The shape of this board is ideal for a variety of surfing styles. The bottom deck is double concave from nose to tail. This allows optimal glide through the water, and offers stability to keep from digging rails and effortless glide through surface chop. The hand shaped rails are unique for soft top boards, which tend to have sharp rails that dig into the wave easily.
One issue surfers have with soft tops, it that there isn’t much rocker in the nose. This is great for learning to go straight in the white wash, but if you want to actually surf in waves BEFORE they completely break, this can present a problem. The SBBC reconciles this issue by adding extra rocker to the nose so pearling won’t be a problem.
Veering away from heat lamination, this board is shaped by vacuum molding process, making the board much more durable. The triple stringer will offer protection from cracks and breaking. The PVC lined fin holes are ultra strong, and the heat release valve prevents water logging.
This board comes with its own leash, leash string and complete thruster fin set up with hardware. With all these accessory add ons, this board it the best value for your buck.
#2 Best Beginner Longboard Surfboard: Wavestorm Classic 8’

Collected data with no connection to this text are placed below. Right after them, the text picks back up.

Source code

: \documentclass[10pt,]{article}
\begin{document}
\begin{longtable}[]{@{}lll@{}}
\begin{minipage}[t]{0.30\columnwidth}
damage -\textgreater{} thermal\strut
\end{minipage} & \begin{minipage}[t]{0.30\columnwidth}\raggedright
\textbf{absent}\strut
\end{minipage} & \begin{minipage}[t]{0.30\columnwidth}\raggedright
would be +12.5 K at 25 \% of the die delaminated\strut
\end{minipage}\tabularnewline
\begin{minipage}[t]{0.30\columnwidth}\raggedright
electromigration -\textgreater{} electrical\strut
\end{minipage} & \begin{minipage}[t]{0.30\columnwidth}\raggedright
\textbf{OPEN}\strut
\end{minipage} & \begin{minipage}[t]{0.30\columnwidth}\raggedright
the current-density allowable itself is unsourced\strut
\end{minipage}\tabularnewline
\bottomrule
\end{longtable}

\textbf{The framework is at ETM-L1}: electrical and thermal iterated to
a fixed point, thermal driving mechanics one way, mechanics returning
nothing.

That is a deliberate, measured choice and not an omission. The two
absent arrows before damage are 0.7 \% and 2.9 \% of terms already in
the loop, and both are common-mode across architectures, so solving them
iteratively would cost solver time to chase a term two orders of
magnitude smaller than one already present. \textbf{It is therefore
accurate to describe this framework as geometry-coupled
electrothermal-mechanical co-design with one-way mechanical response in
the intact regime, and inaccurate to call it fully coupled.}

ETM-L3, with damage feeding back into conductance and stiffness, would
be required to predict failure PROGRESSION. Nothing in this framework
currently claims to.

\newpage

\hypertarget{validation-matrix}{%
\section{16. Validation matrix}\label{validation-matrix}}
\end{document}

Wavestorms are the classic soft top boards, some argue the first of it’s kind. Almost every retailer that offers outdoor sports gear sells them, from REI to Costco. But why are they one of the most popular soft tops to buy?
The 8ft Classic is lightweight transport, soft for safety, and easy to maneuver. No wonder it’s a must have for beginners everywhere. The sharp rails are ideal for learning on flat water in the white wash before you know how to trim waves that are still breaking.
Durability and resistance to damage are good reasons why Wavestorms are so popular. When I was sixteen, I dropped my wavestorm from a third story balcony. When I retrieved it, it was totally fine, so I can personally guarantee you that these bad boys are tough as heck.
The bottom HDPE deck is very tough and resistance to dings, tears and punctures. The interior is made from strong expanded polystyrene and the top deck and rails boast an impressive waterproof graphic film.
The Wavestorm comes with its own leash and traction pad. The thruster fin set up is easy to install and stays in place while you surf. The fins have dull edges for protection to beginners while they are learning. If you want a good quality board at a great price, the Wavestorm 8’ is it!
#3 Wave Bandit Gravy Rider 8’
The Wave Bandit Gravy Rider 8’ is great for surfers of all skill levels. It is made of buoyant EPS foam core for easy wave catching, and a versatile shape for ease of maneuverability in any wave type.
The narrower tail of this board means that the chances of digging rails or pearling are low if more advanced surfers paddle it out into the line up. But because it is wider and thicker than a normal epoxy/resin board, beginners will have an easier time catching waves and learning to stand up.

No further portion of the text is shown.